◆ **PROBLEM DESCRIPTION**:
Search the entries for the word "about" and return every line where it is found.

+ + + +

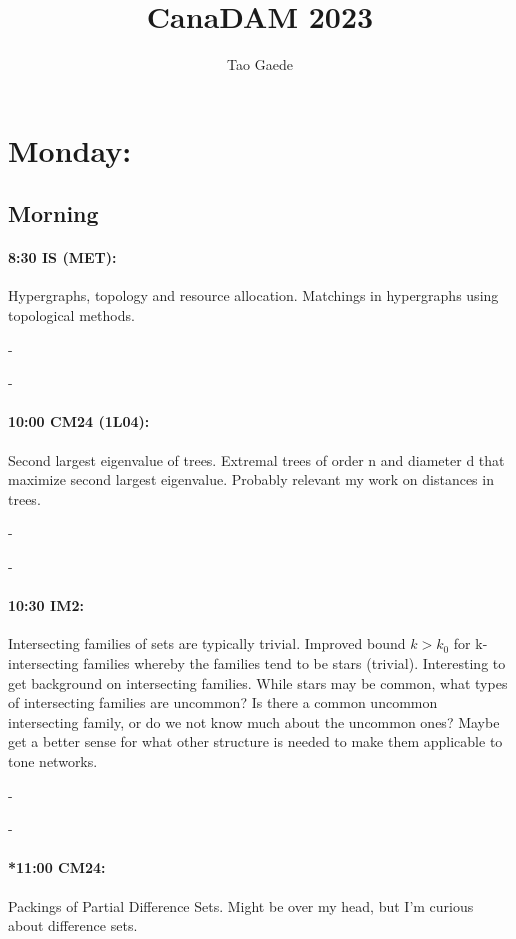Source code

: \documentclass[12]{article}
\title{ \vspace{-3cm} CanaDAM 2023 }
\author{Tao Gaede}
\theoremstyle{definition}
\begin{document}
	\maketitle
	\tableofcontents
	
	\newpage
	\section{Monday:}
	\subsection{Morning}
	
	\paragraph{8:30 IS (MET):} Hypergraphs, topology and resource allocation.
	Matchings in hypergraphs using topological methods.
	
	-
	
	-
	
	\paragraph{10:00 CM24 (1L04):} Second largest eigenvalue of trees.
	Extremal trees of order n and diameter d that maximize second largest eigenvalue.  Probably relevant my work on distances in trees.
	
	-
	
	-
	
	\paragraph{10:30 IM2:} Intersecting families of sets are typically trivial.
	Improved bound $k > k_0$ for k-intersecting families whereby the families tend to be stars (trivial).  Interesting to get background on intersecting families.  While stars may be common, what types of intersecting families are uncommon?  Is there a common uncommon intersecting family, or do we not know much about the uncommon ones?  Maybe get a better sense for what other structure is needed to make them applicable to tone networks.
	
	-
	
	-
	
	\paragraph{*11:00 CM24:} Packings of Partial Difference Sets.
	Might be over my head, but I'm curious about difference sets.
	
\end{document}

+ + + +

◆ **WRITTEN RESPONSE**:
	Improved bound $k > k_0$ for k-intersecting families whereby the families tend to be stars (trivial).  Interesting to get background on intersecting families.  While stars may be common, what types of intersecting families are uncommon?  Is there a common uncommon intersecting family, or do we not know much about the uncommon ones?  Maybe get a better sense for what other structure is needed to make them applicable to tone networks.
	Might be over my head, but I'm curious about difference sets.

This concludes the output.